The glasses are big, so the marbles can get mixed together well. Think large glass fishbowls. This is necessary to ensure that random selection is possible, as was likely with the mixed-up liquids. Keep your eye on the marbles through each step of the mixing.

Our hero takes 50 white marbles from the second glass and mixes them into the first glass. The distribution of the two variables is now:

Sample 1

100 blue marbles, 50 white marbles

Sample 2

50 white marbles

Now, he (randomly, remember, to simulate the mixed liquids) takes any 50 marbles from the first glass and mixes them back into the second glass. Let's imagine a variety of possibilities.

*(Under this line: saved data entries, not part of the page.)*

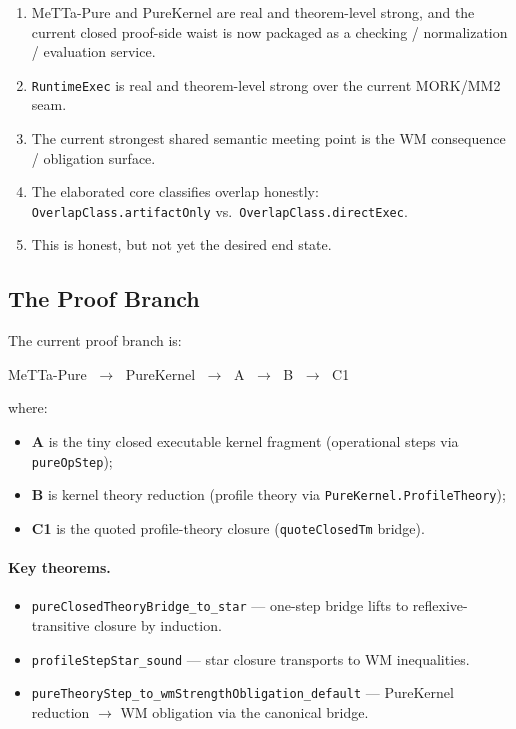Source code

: \documentclass[11pt]{article}
\theoremstyle{remark}
\newcommand{\MeTTa}{\textup{MeTTa}}
\newcommand{\MORK}{\textup{MORK}}
\newcommand{\code}[1]{\texttt{#1}}
\newcommand{\leanref}[1]{\texttt{#1}}
\begin{document}
\begin{enumerate}
  \item \MeTTa-Pure and PureKernel are real and theorem-level strong, and the
  current closed proof-side waist is now packaged as a checking /
  normalization / evaluation service.
  \item \code{RuntimeExec} is real and theorem-level strong over the current
  \MORK{}/MM2 seam.
  \item The current strongest shared semantic meeting point is the WM
  consequence / obligation surface.
  \item The elaborated core classifies overlap honestly:\\
  \leanref{OverlapClass.artifactOnly} vs.\
  \leanref{OverlapClass.directExec}.
  \item This is honest, but not yet the desired end state.
\end{enumerate}

\subsection{The Proof Branch}
\label{sec:proof-branch}

The current proof branch is:

\begin{center}
\MeTTa-Pure $\;\to\;$ PureKernel $\;\to\;$ A $\;\to\;$ B $\;\to\;$ C1
\end{center}

\noindent
where:

\begin{itemize}
  \item \textbf{A} is the tiny closed executable kernel fragment
  (operational steps via \leanref{pureOpStep});
  \item \textbf{B} is kernel theory reduction
  (profile theory via \leanref{PureKernel.ProfileTheory});
  \item \textbf{C1} is the quoted profile-theory closure
  (\leanref{quoteClosed\-Tm} bridge).
\end{itemize}

\paragraph{Key theorems.}
\begin{itemize}
  \item \leanref{pureClosedTheoryBridge\_to\_star} --- one-step bridge lifts
  to reflexive-transitive closure by induction.
  \item \leanref{profileStepStar\_sound} --- star closure transports to WM
  inequalities.
  \item \leanref{pureTheoryStep\_to\_wmStrengthObligation\_default} ---
  PureKernel reduction $\to$ WM obligation via the canonical bridge.
\end{itemize}
\end{document}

If by chance he selects all the white marbles, they go back into the second glass and the distribution is now:

Sample 1

100 blue marbles

Sample 2

100 white marbles

If by chance he selects no white marbles and puts 50 blue marbles into the second glass, the distribution is:

Sample 1

50 blue marbles, 50 white marbles

Sample 2

50 white marbles, 50 blue marbles

Now imagine a more likely scenario: some of the marbles he randomly draws are white and some are blue. For example, he could draw out 10 white marbles and 40 blue marbles and place them in the second glass. In that case, the new distribution is:

Sample 1

60 blue marbles, 40 white marbles

Sample 2

60 white marbles, 40 blue marbles

Try this with any mix of marbles you wish, but remember you have to draw out a total of 50 marbles (to duplicate the one ounce, or half, of the water originally mixed up).

Notice that any mixture you try results in 100 marbles in each glass at the end. Also, most importantly, notice that the ratio of blue to white marbles in the first glass at the end is always equal to the ratio of white to blue marbles in the second glass. Any blue marble that is not in the second glass must be in the first glass, and any white marble that is not in the first glass must be in the second glass.

The same is true for Scotch and water. The correct answer is that the proportions will be equal, no matter how they were originally mixed up.

Where Else It Works

Real-life polling companies, who make their living and stake their reputations on the accuracy of election predictions, are also primarily concerned with the proportion of samples who are in each of several crucial categories. If people have just voted and there are two candidates, anyone who did not vote for candidate A voted for candidate B. Their absence in one category guarantees their presence in the other. Reporting predictions as percentages creates the potential for greater accuracy. It also allows for greater error, as a voter predicted to be in category A who ends up in category B has therefore produced error in both categories.

When statistical social science researchers want to be convinced that their sample is representative of its population, their primary concern is always the proportions of characteristics in their sample, not the number of people with those characteristics. What matters most is that the proportions of each score for the key research variables are the same in both samples and their populations.